Lambertus (Bert) Nienhuis (14 November 1873 in Groningen - 1960 in Amsterdam) was a Dutch ceramist, designer and jewelry designer.

== Life and work ==
Nienhuis was born in Groningen as the son of the broker Lambertus Nienhuis (1834–1890) and Alberdina Good House (1835–1875). He was educated at the Minerva Academy in his hometown and then at the State School of Applied Arts in Amsterdam (Rijksschool voor Kunstnijverheid Amsterdam). In 1895 he worked for the stoneware factories De Distel in Amsterdam. A year later he founded Lotus Tile Bakery in Watergraafsmeer. His company was taken over in 1901 by De Distel, and Nienhuis became in charge of the decorative department. His invention of a matte glaze was quickly adopted by other factories.

From 1905 Nienhuis lecturer at the School of Applied Arts in Haarlem.

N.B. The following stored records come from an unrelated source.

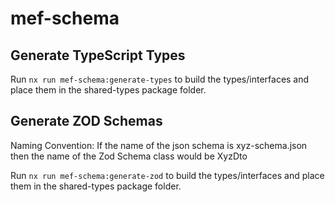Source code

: # mef-schema

## Generate TypeScript Types

Run `nx run mef-schema:generate-types` to build the types/interfaces and place them in the shared-types package folder.

## Generate ZOD Schemas

Naming Convention: If the name of the json schema is xyz-schema.json then the name of the Zod Schema class would be XyzDto

Run `nx run mef-schema:generate-zod` to build the types/interfaces and place them in the shared-types package folder.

He began that year with jewelry design for the jewelry firm Hoeker & Son. For one of his designs he was awarded a silver medal at the 1910 World Fair in Brussels. In his early jewelry design, until 1912, Nienhuis used simple abstracted natural ornaments in both the decoration and in the shape. He especially worked with gold, precious stones and enamel work. His ornaments are considered examples of the Dutch Art Nouveau.

In 1912 Nienhuis moved from Haarlem to the German city of Hagen, where he was a teacher at a newly established Kunstgewerbeschule. He got his own studio and plenty of space to experiment with new materials and techniques. He produced ceramic sculptures. In 1916 he returned to the Netherlands, partly because of the First World War. In 1917 he was appointed teacher at Quellinusschool, which he would remain until his retirement in 1934. In this time as an independent potter, he made unica with characteristic simple forms.

In 1953 Nienhuis Dirk Hubers, Harm Kamerlingh Onnes, Piet Wiegman and Frans Wildenhain took part in the exhibition "five contemporary potters" in Museum Boijmans Van Beuningen, which was one of the first museum presentations of modern artisan ceramics in the Netherlands.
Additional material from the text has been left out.